Evet, Türkiye ile İsrail arasında gerçek bir "küslük" yoktu. Filistin halkının boykot çağrılarına rağmen ticaret almış başını gitmekteydi. İstihbarat anlamında ve askerî alanlardaki ilişkiler sürüyordu. Ama yine de, yeni bir işbirliği, yeni bir normalleşme demek, Siyonist İsrail’in değirmenine daha fazla su taşımak anlamına gelecek. İsrail açısından hayatî önemdeki bir proje, yani Filistinlilere ait doğalgazın çalınıp Avrupa’ya satılması projesi daha rahat bir şekilde yaşama geçecek. Bu projenin Türkiye üzerinden gerçekleştirilmesini ABD emperyalizminin de desteklediği ortaya çıkmış bulunuyor.

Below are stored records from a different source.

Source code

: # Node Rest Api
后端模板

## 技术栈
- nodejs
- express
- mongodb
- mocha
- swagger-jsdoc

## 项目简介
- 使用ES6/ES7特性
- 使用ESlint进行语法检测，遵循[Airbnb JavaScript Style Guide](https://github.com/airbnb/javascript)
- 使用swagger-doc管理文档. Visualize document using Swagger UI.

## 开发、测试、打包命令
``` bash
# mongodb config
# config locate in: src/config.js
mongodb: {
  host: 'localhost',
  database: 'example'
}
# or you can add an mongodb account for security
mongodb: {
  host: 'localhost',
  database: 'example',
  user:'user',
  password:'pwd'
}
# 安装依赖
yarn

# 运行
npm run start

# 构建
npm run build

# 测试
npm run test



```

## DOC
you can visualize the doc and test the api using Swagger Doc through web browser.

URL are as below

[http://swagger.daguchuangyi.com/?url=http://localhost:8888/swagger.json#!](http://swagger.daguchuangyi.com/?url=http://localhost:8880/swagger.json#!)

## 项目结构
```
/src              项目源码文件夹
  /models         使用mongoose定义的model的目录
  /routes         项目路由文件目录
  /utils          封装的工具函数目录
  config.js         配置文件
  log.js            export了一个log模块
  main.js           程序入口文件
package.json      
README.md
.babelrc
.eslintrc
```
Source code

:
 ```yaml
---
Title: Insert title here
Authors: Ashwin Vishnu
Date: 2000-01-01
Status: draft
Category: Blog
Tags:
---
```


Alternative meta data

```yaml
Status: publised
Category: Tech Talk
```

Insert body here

İstibdad rejimi, bir avuç müteahhit ve sanayici burjuvanın çıkarı için Merkez Bankası rezervlerini buhar etti. Emekçi halkımız bunun bedelini halen ödüyor. Şimdi, buharlaşan dolarları yerine koymak, emperyalizme şirin görünmek için İsrail ile olan ilişkileri ileri taşıyor. Bundan yine İsrail ile iş yapacak olan patronlar fayda sağlayacak. Türkiye’nin işçisi, köylüsü, küçük esnafına İsrail ile yakınlaşmaktan en ufak bir yarar gelmeyecek. Aksine, İsrail güçlendikçe bölge daha istikrarsız olacak, emperyalizmin bölgedeki egemenliği perçinlenecek, halkımız bu yüzden daha büyük bedeller ödeyecek.
Bu yüzden, Herzog efendiye "Gelme Herzog!" diyoruz. İsrail ile her türlü yakınlaşmayı reddediyoruz!
Bu yazı Gerçek gazetesinin Mart 2022 tarihli 150. sayısında yayınlanmıştır.